A Franco Branciaroli è stata affidata l’inaugurazione della stagione 2013-14 del Teatro Stabile di Torino con la pièce dal titolo “Il teatrante” di Thomas Bernhard, in programma la teatro Carignano fino a domenica 10 novembre.
«Tutto è ridicolo, se si pensa alla morte» fu il raggelante commento che Thomas Bernhard proferì nel 1968, quando gli tributarono il Premio Nazionale Austriaco per la Letteratura. Uno scandalo. È solo un episodio tratto dalla biografia del grande scrittore, poeta e drammaturgo austriaco, sufficiente a farci intuire come fosse problematica la sua personalità. Non fu l’unico momento della vita e della scrittura di Bernhard, capace di motivare la perplessità che i suoi connazionali gli dimostrarono (lo accusavano di rovinare con i suoi romanzi l’immagine dell’Austria), come pure la fama di pessimista che si guadagnò nel mondo letterario.
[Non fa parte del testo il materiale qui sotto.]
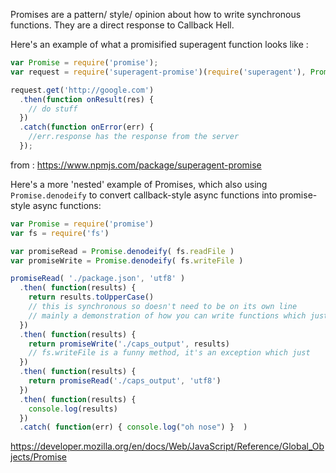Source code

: Promises are a pattern/ style/ opinion about how to write synchronous functions.
They are a direct response to Callback Hell.

Here's an example of what a promisified superagent function looks like :

```js
var Promise = require('promise');
var request = require('superagent-promise')(require('superagent'), Promise);

request.get('http://google.com')
  .then(function onResult(res) {
    // do stuff
  })
  .catch(function onError(err) {
    //err.response has the response from the server
  });


```
from : https://www.npmjs.com/package/superagent-promise


Here's a more 'nested' example of Promises, which also using `Promise.denodeify` to convert callback-style async functions into promise-style async functions:

```js
var Promise = require('promise')
var fs = require('fs')

var promiseRead = Promise.denodeify( fs.readFile )
var promiseWrite = Promise.denodeify( fs.writeFile )

promiseRead( './package.json', 'utf8' )
  .then( function(results) {
    return results.toUpperCase()
    // this is synchronous so doesn't need to be on its own line
    // mainly a demonstration of how you can write functions which just do simple things and return to next .then
  })
  .then( function(results) {
    return promiseWrite('./caps_output', results)
    // fs.writeFile is a funny method, it's an exception which just
  })
  .then( function(results) {
    return promiseRead('./caps_output', 'utf8')
  })
  .then( function(results) {
    console.log(results)
  })
  .catch( function(err) { console.log("oh nose") }  )
```


https://developer.mozilla.org/en/docs/Web/JavaScript/Reference/Global_Objects/Promise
Ciononostante, una simile filosofia è espressa in Bernhard attraverso uno stile talmente arguto, vitale e grottesco, da essere capace di renderlo uno degli autori più amati della letteratura contemporanea europea.
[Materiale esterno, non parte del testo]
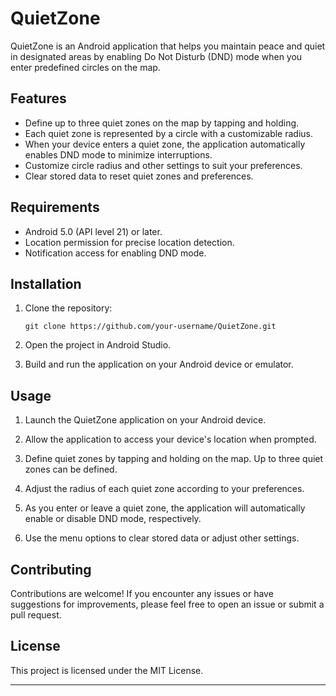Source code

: # QuietZone

QuietZone is an Android application that helps you maintain peace and quiet in designated areas by enabling Do Not Disturb (DND) mode when you enter predefined circles on the map.

## Features

- Define up to three quiet zones on the map by tapping and holding.
- Each quiet zone is represented by a circle with a customizable radius.
- When your device enters a quiet zone, the application automatically enables DND mode to minimize interruptions.
- Customize circle radius and other settings to suit your preferences.
- Clear stored data to reset quiet zones and preferences.

## Requirements

- Android 5.0 (API level 21) or later.
- Location permission for precise location detection.
- Notification access for enabling DND mode.

## Installation

1. Clone the repository:

    ```
    git clone https://github.com/your-username/QuietZone.git
    ```

2. Open the project in Android Studio.

3. Build and run the application on your Android device or emulator.

## Usage

1. Launch the QuietZone application on your Android device.

2. Allow the application to access your device's location when prompted.

3. Define quiet zones by tapping and holding on the map. Up to three quiet zones can be defined.

4. Adjust the radius of each quiet zone according to your preferences.

5. As you enter or leave a quiet zone, the application will automatically enable or disable DND mode, respectively.

6. Use the menu options to clear stored data or adjust other settings.

## Contributing

Contributions are welcome! If you encounter any issues or have suggestions for improvements, please feel free to open an issue or submit a pull request.

## License

This project is licensed under the MIT License.

---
Le stesse qualità di pensiero e di stile ha il suo Teatro, su cui si focalizza l’attenzione di Franco Branciaroli: il suo confronto con una drammaturgia tanto intrigante regalerà risultati di sicuro interesse. Attore amato dal pubblico dello Stabile (cui ha dedicato – diretto da Calenda – begli spettacoli di produzione, come “Vita di Galileo” e “Edipo re”), Branciaroli ha intrapreso di recente una riflessione sul teatro e sul suo rapporto con la società attraverso la memoria, espresso lo scorso anno in “Servo di scena” e ora ne “Il teatrante” di Bernhard. Accanto a Branciaroli, che ha anche curato la regia, recitano Barbara Abbondanza, Tommaso Cardarelli, Melania Giglio, Daniele Griggio, Valentina Mandruzzato, Valentina Violo. Le scene e i costumi sono opera di Margherita Palli, mentre le luci sono state ideate da Gigi Saccomandi.
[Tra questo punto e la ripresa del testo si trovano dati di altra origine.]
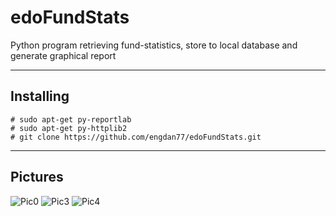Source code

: # edoFundStats
Python program retrieving fund-statistics, store to local database and generate graphical report


----------------------
Installing
----------------------
```
# sudo apt-get py-reportlab
# sudo apt-get py-httplib2
# git clone https://github.com/engdan77/edoFundStats.git

```

-------------------------
Pictures
-------------------------
![Pic0](https://github.com/engdan77/edoFundStats/blob/master/pics/pic0.png)
![Pic3](https://github.com/engdan77/edoFundStats/blob/master/pics/pic3.png)
![Pic4](https://github.com/engdan77/edoFundStats/blob/master/pics/pic4.png)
Scritto da Thomas Bernhard nel 1964, il testo fu rappresentato per la prima volta circa vent’anni dopo, nel 1985, al Festival di Salisburgo, con la regia di Claus Peymann. Poco rappresentato in Italia, “Il teatrante”, è un’opera che potrebbe riassumere, in un condensato graffiante, pessimistico eppure estremamente comico e vitale, il pensiero dell’autore austriaco nei confronti dell’arte e del Teatro: in breve, nessuna speranza di riscatto, la fine di ogni sacralità, di ogni possibilità di redenzione. Il Teatro vive nella e della propria menzogna, di quella di chi recita e di chi vi assiste; è ormai inadeguato a raccontare l’uomo, a rappresentare il presente e in questa somma inadeguatezza sta la sua irrimediabile miseria. Si tratta di una denuncia caustica e graffiante che si serve del protagonista della pièce per diventare al tempo stesso parola vibrante e travolgente. Al centro della pièce, infatti, Bernhard pone un anziano attore frustrato, Bruscon, di origine italiana, presuntuoso, misogino e logorroico. Giunto con la propria famiglia, che è al contempo anche la scalcagnata compagnia con cui recita, in uno sperduto paesino delle Alpi austriache invaso dal puzzo delle porcilaie, Bruscon si rifugia nella locanda-osteria in attesa di mettere in scena il proprio spettacolo.
Si tratta di un testo inedito di cui egli è autore, un’opera che a suo dire lo renderà famoso, ma che si intuisce sconnessa e delirante: in essa compaiono personaggi di diverse epoche storiche, da Giulio Cesare a Napoleone, Voltaire, Metternich, Hitler, Churchill. Mentre attende, davanti a un poco collaborativo oste, tra trofei di caccia e immagini di Hitler, Bruscon sproloquia sulla vita e sulla morte, rimprovera moglie e figli per il loro poco talento, lancia invettive, si esibisce in un soliloquio travolgente e caustico, che nel celebrare il fallimento del Teatro cattura, diverte, consentendone dunque, al tempo stesso, anche il riscatto.